Welcome to the Data Score newsletter, composed by DataChorus LLC. The newsletter is your go-to source for insights into the world of data-driven decision-making. Whether you're an insight seeker, a unique data company, a software-as-a-service provider, or an investor, this newsletter is for you. I'm Jason DeRise, a seasoned expert in the field of data-driven insights. As one of the first 10 members of UBS Evidence Lab, I was at the forefront of pioneering new ways to generate actionable insights from alternative data. Before that, I successfully built a sell-side equity research franchise based on proprietary data and non-consensus insights. After moving on from UBS Evidence Lab, I’ve remained active in the intersection of data, technology, and financial insights. Through my extensive experience as a purchaser and creator of data, I have gained a unique perspective, which I am sharing through the newsletter.
On May 3, 2023, The Data Score Newsletter published one of the more popular entries, sharing my approach to vetting data vendors, which includes eight areas of evaluation. Many of my contacts at data companies reached out to share with me that they hadn’t realized the process to assess data sources was so involved.
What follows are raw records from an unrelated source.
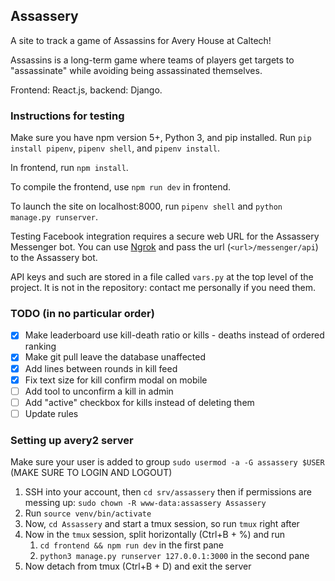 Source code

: ## Assassery

A site to track a game of Assassins for Avery House at Caltech!

Assassins is a long-term game where teams of players get targets to "assassinate" while avoiding being assassinated themselves.

Frontend: React.js, backend: Django.

### Instructions for testing

Make sure you have npm version 5+, Python 3, and pip installed.
Run
``pip install pipenv``, ``pipenv shell``, and ``pipenv install``.

In frontend, run `npm install`.

To compile the frontend, use `npm run dev` in frontend.

To launch the site on localhost:8000, run `pipenv shell` and `python manage.py runserver`.

Testing Facebook integration requires a secure web URL for the Assassery Messenger bot. You can use [Ngrok](https://ngrok.com/) and pass the url (`<url>/messenger/api`)
to the Assassery bot.

API keys and such are stored in a file called `vars.py` at the top level of the project. It is not in the repository: contact me personally if you need them.

### TODO (in no particular order)

- [x] Make leaderboard use kill-death ratio or kills - deaths instead of ordered ranking
- [x] Make git pull leave the database unaffected
- [x] Add lines between rounds in kill feed
- [x] Fix text size for kill confirm modal on mobile
- [ ] Add tool to unconfirm a kill in admin
- [ ] Add "active" checkbox for kills instead of deleting them
- [ ] Update rules

### Setting up avery2 server

Make sure your user is added to group `sudo usermod -a -G assassery $USER` (MAKE SURE TO LOGIN AND LOGOUT)

1. SSH into your account, then `cd srv/assassery` then if permissions are messing up: `sudo chown -R www-data:assassery Assassery`
2. Run `source venv/bin/activate`
3. Now, `cd Assassery` and start a tmux session, so run `tmux` right after
4. Now in the `tmux` session, split horizontally (Ctrl+B + %) and run
   1. `cd frontend && npm run dev` in the first pane
   1. `python3 manage.py runserver 127.0.0.1:3000` in the second pane
5. Now detach from tmux (Ctrl+B + D) and exit the server
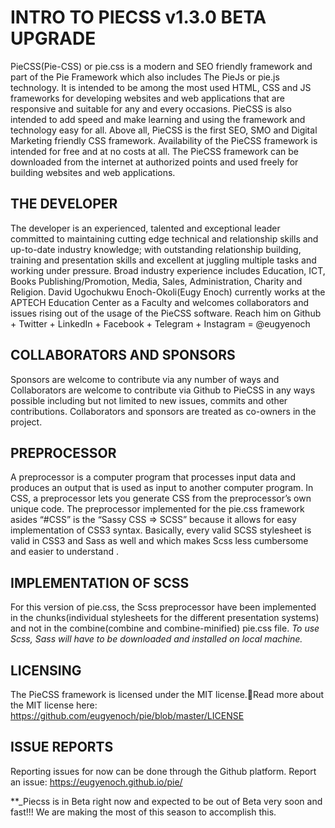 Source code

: # INTRO TO PIECSS v1.3.0 BETA UPGRADE
PieCSS(Pie-CSS) or pie.css is a modern and SEO friendly framework and part of the Pie Framework which also includes The PieJs or pie.js technology. It is intended to be among the most used HTML, CSS and JS frameworks for developing websites and web applications that are responsive and suitable for any and every occasions.
PieCSS is also intended to add speed and make learning and using the framework and technology easy for all.
Above all, PieCSS is the first SEO, SMO and Digital Marketing friendly CSS framework.
Availability of the PieCSS framework is intended for free and at no costs at all. 
The PieCSS framework can be downloaded from the internet at authorized points and used freely for building websites and web applications.

## THE DEVELOPER
The developer is an experienced, talented and exceptional leader committed to maintaining cutting edge technical and relationship skills and up-to-date industry knowledge; with outstanding relationship building, training and presentation skills and excellent at juggling multiple tasks and working under pressure. Broad industry experience includes Education, ICT, Books Publishing/Promotion, Media, Sales, Administration, Charity and Religion. 
David Ugochukwu Enoch-Okoli(Eugy Enoch) currently works at the APTECH Education Center as a Faculty and welcomes collaborators and issues rising out of the usage of the PieCSS software.
Reach him on Github + Twitter + LinkedIn + Facebook + Telegram + Instagram = @eugyenoch

## COLLABORATORS AND SPONSORS
Sponsors are welcome to contribute via any number of ways and Collaborators are welcome to contribute via Github to PieCSS in any ways possible including but not limited to new issues, commits and other contributions. Collaborators and sponsors are treated as co-owners in the project.

## PREPROCESSOR
A preprocessor is a computer program that processes input data and produces an output that is used as input to another computer program. In CSS, a preprocessor lets you generate CSS from the preprocessor’s own unique code.
The preprocessor implemented for the pie.css framework asides “#CSS” is the “Sassy CSS => SCSS” because it allows for easy implementation of CSS3 syntax. Basically, every valid SCSS stylesheet is valid in CSS3 and Sass as well and which makes Scss less cumbersome and easier to understand .

## IMPLEMENTATION OF SCSS
For this version of pie.css, the Scss preprocessor have been implemented in the chunks(individual stylesheets for the different presentation systems) and not in the combine(combine and combine-minified) pie.css file. 
*To use Scss, Sass will have to be downloaded and installed on local machine.*

## LICENSING
The PieCSS framework is licensed under the MIT license.Read more about the MIT license here: https://github.com/eugyenoch/pie/blob/master/LICENSE

## ISSUE REPORTS
Reporting issues for now can be done through the Github platform.
Report an issue: https://eugyenoch.github.io/pie/


**_Piecss is in Beta right now and expected to be out of Beta very soon and fast!!! We are making the most of this season to accomplish this.
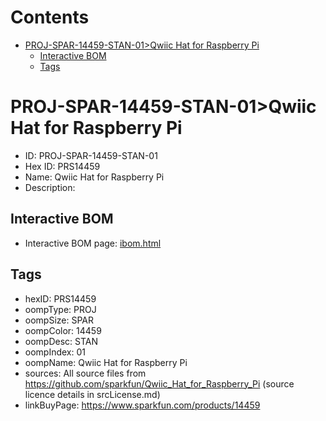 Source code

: 



Contents
========

* [PROJ-SPAR-14459-STAN-01>Qwiic Hat for Raspberry Pi](#proj-spar-14459-stan-01qwiic-hat-for-raspberry-pi)
	* [Interactive BOM](#interactive-bom)
	* [Tags](#tags)

# PROJ-SPAR-14459-STAN-01>Qwiic Hat for Raspberry Pi

- ID: PROJ-SPAR-14459-STAN-01
- Hex ID: PRS14459
- Name: Qwiic Hat for Raspberry Pi
- Description: 

## Interactive BOM

- Interactive BOM page: [ibom.html](kicad/bom/ibom.html)

## Tags

- hexID: PRS14459
- oompType: PROJ
- oompSize: SPAR
- oompColor: 14459
- oompDesc: STAN
- oompIndex: 01
- oompName: Qwiic Hat for Raspberry Pi
- sources: All source files from https://github.com/sparkfun/Qwiic_Hat_for_Raspberry_Pi (source licence details in srcLicense.md)
- linkBuyPage: https://www.sparkfun.com/products/14459
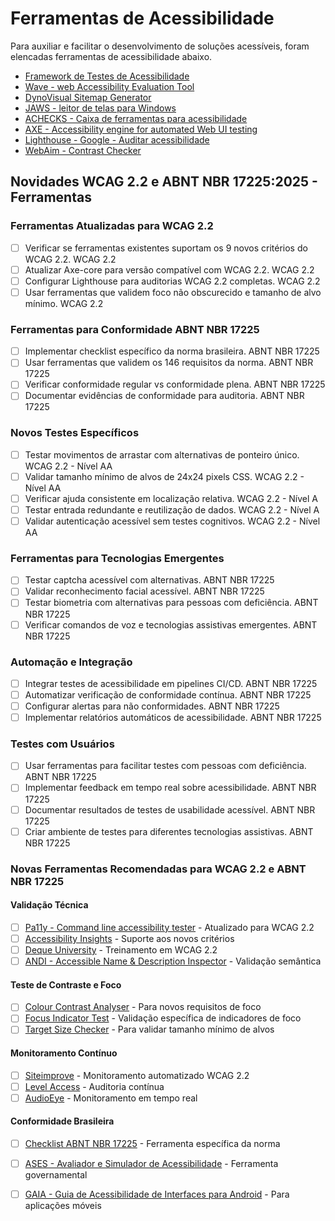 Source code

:# Ferramentas de Acessibilidade

Para auxiliar e facilitar o desenvolvimento de soluções acessíveis, foram elencadas ferramentas de acessibilidade abaixo. 


- [Framework de Testes de Acessibilidade ](https://github.com/google/Accessibility-Test-Framework-for-Android)
- [Wave - web Accessibility Evaluation Tool](https://wave.webaim.org/)
- [DynoVisual Sitemap Generator](https://dynomapper.com/)
- [JAWS - leitor de telas para Windows](https://www.tecassistiva.com.br/catalogo/jaws/)
- [ACHECKS - Caixa de ferramentas para acessibilidade](https://www.achecks.org/)
- [AXE - Accessibility engine for automated Web UI testing](https://github.com/dequelabs/axe-core)
- [Lighthouse - Google - Auditar acessibilidade](https://developer.chrome.com/docs/lighthouse)
- [WebAim - Contrast Checker](https://webaim.org/resources/contrastchecker/)

## Novidades WCAG 2.2 e ABNT NBR 17225:2025 - Ferramentas

### Ferramentas Atualizadas para WCAG 2.2
- [ ] Verificar se ferramentas existentes suportam os 9 novos critérios do WCAG 2.2. WCAG 2.2
- [ ] Atualizar Axe-core para versão compatível com WCAG 2.2. WCAG 2.2
- [ ] Configurar Lighthouse para auditorias WCAG 2.2 completas. WCAG 2.2
- [ ] Usar ferramentas que validem foco não obscurecido e tamanho de alvo mínimo. WCAG 2.2

### Ferramentas para Conformidade ABNT NBR 17225
- [ ] Implementar checklist específico da norma brasileira. ABNT NBR 17225
- [ ] Usar ferramentas que validem os 146 requisitos da norma. ABNT NBR 17225
- [ ] Verificar conformidade regular vs conformidade plena. ABNT NBR 17225
- [ ] Documentar evidências de conformidade para auditoria. ABNT NBR 17225

### Novos Testes Específicos
- [ ] Testar movimentos de arrastar com alternativas de ponteiro único. WCAG 2.2 - Nível AA
- [ ] Validar tamanho mínimo de alvos de 24x24 pixels CSS. WCAG 2.2 - Nível AA
- [ ] Verificar ajuda consistente em localização relativa. WCAG 2.2 - Nível A
- [ ] Testar entrada redundante e reutilização de dados. WCAG 2.2 - Nível A
- [ ] Validar autenticação acessível sem testes cognitivos. WCAG 2.2 - Nível AA

### Ferramentas para Tecnologias Emergentes
- [ ] Testar captcha acessível com alternativas. ABNT NBR 17225
- [ ] Validar reconhecimento facial acessível. ABNT NBR 17225
- [ ] Testar biometria com alternativas para pessoas com deficiência. ABNT NBR 17225
- [ ] Verificar comandos de voz e tecnologias assistivas emergentes. ABNT NBR 17225

### Automação e Integração
- [ ] Integrar testes de acessibilidade em pipelines CI/CD. ABNT NBR 17225
- [ ] Automatizar verificação de conformidade contínua. ABNT NBR 17225
- [ ] Configurar alertas para não conformidades. ABNT NBR 17225
- [ ] Implementar relatórios automáticos de acessibilidade. ABNT NBR 17225

### Testes com Usuários
- [ ] Usar ferramentas para facilitar testes com pessoas com deficiência. ABNT NBR 17225
- [ ] Implementar feedback em tempo real sobre acessibilidade. ABNT NBR 17225
- [ ] Documentar resultados de testes de usabilidade acessível. ABNT NBR 17225
- [ ] Criar ambiente de testes para diferentes tecnologias assistivas. ABNT NBR 17225

### Novas Ferramentas Recomendadas para WCAG 2.2 e ABNT NBR 17225

#### Validação Técnica
- [ ] [Pa11y - Command line accessibility tester](https://pa11y.org/) - Atualizado para WCAG 2.2
- [ ] [Accessibility Insights](https://accessibilityinsights.io/) - Suporte aos novos critérios
- [ ] [Deque University](https://dequeuniversity.com/) - Treinamento em WCAG 2.2
- [ ] [ANDI - Accessible Name & Description Inspector](https://www.ssa.gov/accessibility/andi/) - Validação semântica

#### Teste de Contraste e Foco
- [ ] [Colour Contrast Analyser](https://www.tpgi.com/color-contrast-checker/) - Para novos requisitos de foco
- [ ] [Focus Indicator Test](https://www.tpgi.com/) - Validação específica de indicadores de foco
- [ ] [Target Size Checker](https://www.tpgi.com/) - Para validar tamanho mínimo de alvos

#### Monitoramento Contínuo
- [ ] [Siteimprove](https://siteimprove.com/) - Monitoramento automatizado WCAG 2.2
- [ ] [Level Access](https://www.levelaccess.com/) - Auditoria contínua
- [ ] [AudioEye](https://www.audioeye.com/) - Monitoramento em tempo real

#### Conformidade Brasileira
- [ ] [Checklist ABNT NBR 17225](https://www.academiadeacessibilidade.com.br/) - Ferramenta específica da norma
- [ ] [ASES - Avaliador e Simulador de Acessibilidade](http://asesweb.governoeletronico.gov.br/) - Ferramenta governamental
- [ ] [GAIA - Guia de Acessibilidade de Interfaces para Android](https://gaia.wiki.br/) - Para aplicações móveis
Meanwhile, my financial market contacts who are buyers of data shared with me that the approach outlined is very similar to what they do.
Use a completed Due Diligence Questionnaire (DDQ) to understand the compliance and risk associated with a dataset.
Assess the return on investment (ROI1) by considering how many decisions can be influenced and the potential limitations of the data.
Conduct common-sense, first-principles tests to ensure the data behaves as expected and reflects known events and expected seasonality. It’s surprising how often these types of tests are failed.
Perform back-testing against benchmarks to measure the dataset's correlation with a known KPI2 while avoiding common statistical mistakes that lead to incorrect conclusions.
Assess the transparency of the methodology used for harvesting, cleansing, and enriching the data while respecting proprietary trade secrets.
Evaluate how the data vendor handles feedback and whether they have the capacity for custom work, understanding the potential implications for competitive advantage.
Understand the vendor's competitive set by asking about their closest competitors and their target customer base.
Examine the Service Level Agreement (SLA) for post-delivery service, including response times for errors, communication of code-breaking changes, and availability of sales engineering support.
In this entry of the Data Score Newsletter, let’s dig into one of the eight points of evaluation: Assess the return on investment (ROI) by considering how many decisions can be influenced and the potential limitations of the data.
Understand the cost of the data investment
Raw data is a cost; insights have value. The conversion of raw data to insight-ready data is where investments must be made to generate value. The breadth and impact of the data-driven insights create a return on data investment.
Raw data is an input cost
Raw data on its own has no value. There is still a lingering expectation among professionals that by simply ingesting the most data possible, the answers will easily present themselves, and the decision-makers leveraging the data will have a competitive advantage.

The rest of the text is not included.